The answer to the question is found in this new Vatican document:
The covenant that God has offered Israel is irrevocable. “God is not man, that he should lie” (Num 23:19; cf. 2 Tim 2:13). The permanent elective fidelity of God expressed in earlier covenants is never repudiated (cf. Rom 9:4; 11:1-2). The New Covenant does not revoke the earlier covenants, but it brings them to fulfilment.
For Christians, the New Covenant in Christ is the culminating point of the promises of salvation of the Old Covenant, and is to that extent never independent of it. The New Covenant is grounded in and based on the Old, because it is ultimately the God of Israel who concludes the Old Covenant with his people Israel and enables the New Covenant in Jesus Christ.
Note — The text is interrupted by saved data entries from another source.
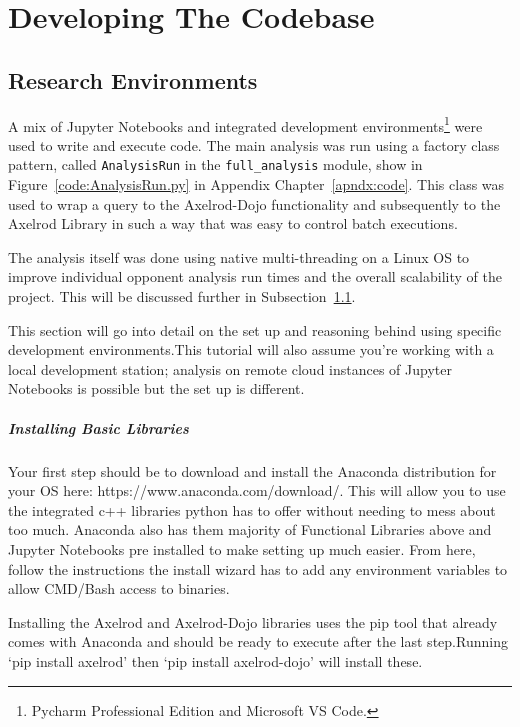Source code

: \chapter{Developing The Codebase}\label{ch:developingthecodebase}


\section{Research Environments}\label{subsec:settingUpAResearchEnvironment}
A mix of Jupyter Notebooks and integrated development environments\footnote{Pycharm Professional Edition and Microsoft VS Code.} were used to write and execute code.
The main analysis was run using a factory class pattern, called \texttt{AnalysisRun} in the \texttt{full_analysis} module, show in Figure~\ref{code:AnalysisRun.py} in Appendix Chapter~\ref{apndx:code}.
This class was used to wrap a query to the Axelrod-Dojo functionality and subsequently to the Axelrod Library in such a way that was easy to control batch executions.

The analysis itself was done using native multi-threading on a Linux OS to improve individual opponent analysis run times and the overall scalability of the project.
This will be discussed further in Subsection~\ref{subsec:settingUpAResearchEnvironment}.

This section will go into detail on the set up and reasoning behind using specific development environments.This tutorial will also assume you're working with a local development station;
analysis on remote cloud instances of Jupyter Notebooks is possible but the set up is different.

\paragraph{Installing Basic Libraries}
Your first step should be to download and install the Anaconda distribution for your OS here: https://www.anaconda.com/download/.
This will allow you to use the integrated c++ libraries python has to offer without needing to mess about too much.
Anaconda also has them majority of Functional Libraries above and Jupyter Notebooks pre installed to make setting up much easier.
From here, follow the instructions the install wizard has to add any environment variables to allow CMD/Bash access to binaries.

Installing the Axelrod and Axelrod-Dojo libraries uses the pip tool that already comes with Anaconda and should be ready to execute after the last step.Running `pip install axelrod' then `pip install axelrod-dojo' will install these.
Jesus lives during the period of the Old Covenant, but in his work of salvation in the New Covenant confirms and perfects the dimensions of the Old. The term covenant, therefore, means a relationship with God that takes effect in different ways for Jews and Christians. The New Covenant can never replace the Old but presupposes it and gives it a new dimension of meaning, by reinforcing the personal nature of God as revealed in the Old Covenant and establishing it as openness for all who respond faithfully from all the nations (cf. Zech 8:20-23; Psalm 87).
That raises the further question of how the Old and the New Covenant stand in relation to one another. For the Christian faith it is axiomatic that there can only be one single covenant history of God with humanity.
The New Covenant for Christians is therefore neither the annulment nor the replacement, but the fulfilment of the promises of the Old Covenant.
the covenant that God concluded with Israel has never been revoked but remains valid on the basis of God’s unfailing faithfulness to his people, and consequently the New Covenant which Christians believe in can only be understood as the affirmation and fulfilment of the Old. Christians are therefore also convinced that through the New Covenant the Abrahamic covenant has obtained that universality for all peoples which was originally intended in the call of Abram (cf. Gen 12:1-3).